Collected data entries
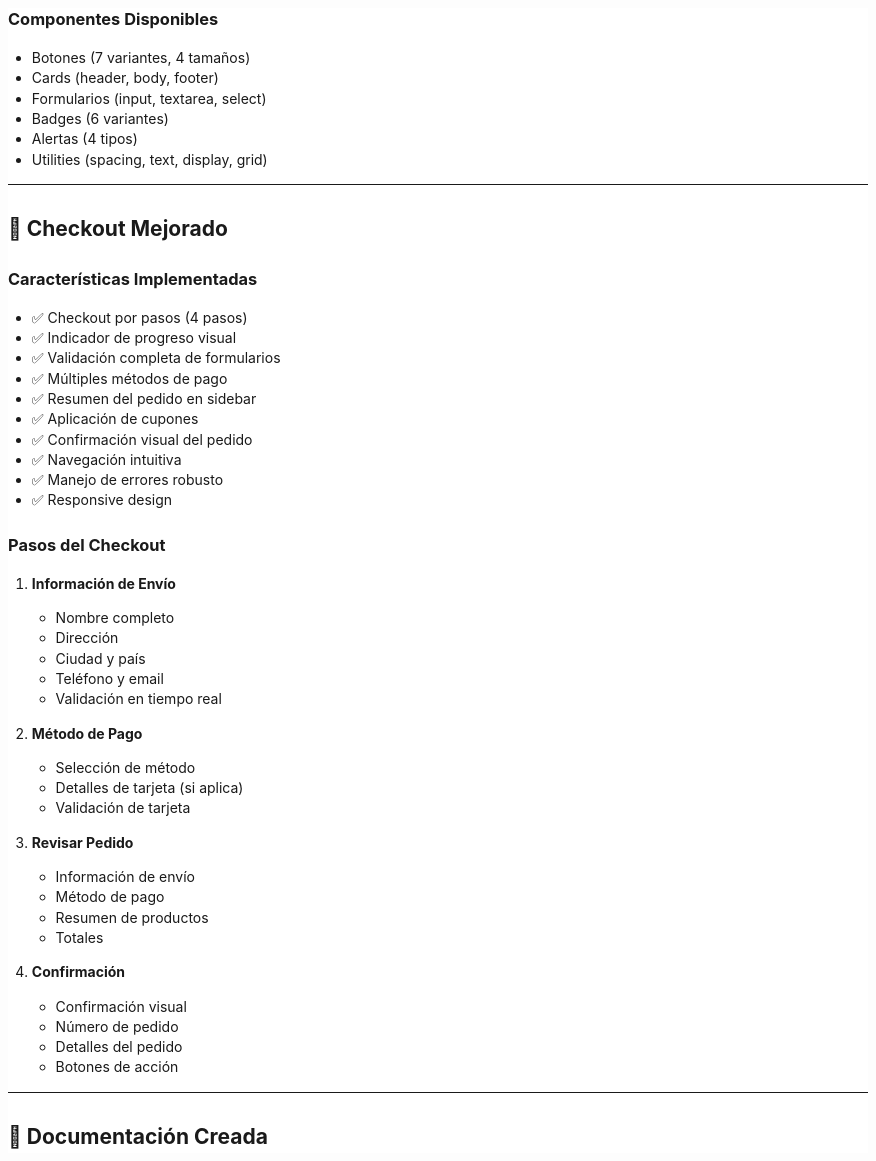 ### Componentes Disponibles
- Botones (7 variantes, 4 tamaños)
- Cards (header, body, footer)
- Formularios (input, textarea, select)
- Badges (6 variantes)
- Alertas (4 tipos)
- Utilities (spacing, text, display, grid)

---

## 🛒 Checkout Mejorado

### Características Implementadas
- ✅ Checkout por pasos (4 pasos)
- ✅ Indicador de progreso visual
- ✅ Validación completa de formularios
- ✅ Múltiples métodos de pago
- ✅ Resumen del pedido en sidebar
- ✅ Aplicación de cupones
- ✅ Confirmación visual del pedido
- ✅ Navegación intuitiva
- ✅ Manejo de errores robusto
- ✅ Responsive design

### Pasos del Checkout
1. **Información de Envío**
   - Nombre completo
   - Dirección
   - Ciudad y país
   - Teléfono y email
   - Validación en tiempo real

2. **Método de Pago**
   - Selección de método
   - Detalles de tarjeta (si aplica)
   - Validación de tarjeta

3. **Revisar Pedido**
   - Información de envío
   - Método de pago
   - Resumen de productos
   - Totales

4. **Confirmación**
   - Confirmación visual
   - Número de pedido
   - Detalles del pedido
   - Botones de acción

---

## 📝 Documentación Creada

Your objective: An exact copy of every line above, minus the pictures, is the required output.

Result:
 ### Componentes Disponibles
- Botones (7 variantes, 4 tamaños)
- Cards (header, body, footer)
- Formularios (input, textarea, select)
- Badges (6 variantes)
- Alertas (4 tipos)
- Utilities (spacing, text, display, grid)

---

## 🛒 Checkout Mejorado

### Características Implementadas
- ✅ Checkout por pasos (4 pasos)
- ✅ Indicador de progreso visual
- ✅ Validación completa de formularios
- ✅ Múltiples métodos de pago
- ✅ Resumen del pedido en sidebar
- ✅ Aplicación de cupones
- ✅ Confirmación visual del pedido
- ✅ Navegación intuitiva
- ✅ Manejo de errores robusto
- ✅ Responsive design

### Pasos del Checkout
1. **Información de Envío**
   - Nombre completo
   - Dirección
   - Ciudad y país
   - Teléfono y email
   - Validación en tiempo real

2. **Método de Pago**
   - Selección de método
   - Detalles de tarjeta (si aplica)
   - Validación de tarjeta

3. **Revisar Pedido**
   - Información de envío
   - Método de pago
   - Resumen de productos
   - Totales

4. **Confirmación**
   - Confirmación visual
   - Número de pedido
   - Detalles del pedido
   - Botones de acción

---

## 📝 Documentación Creada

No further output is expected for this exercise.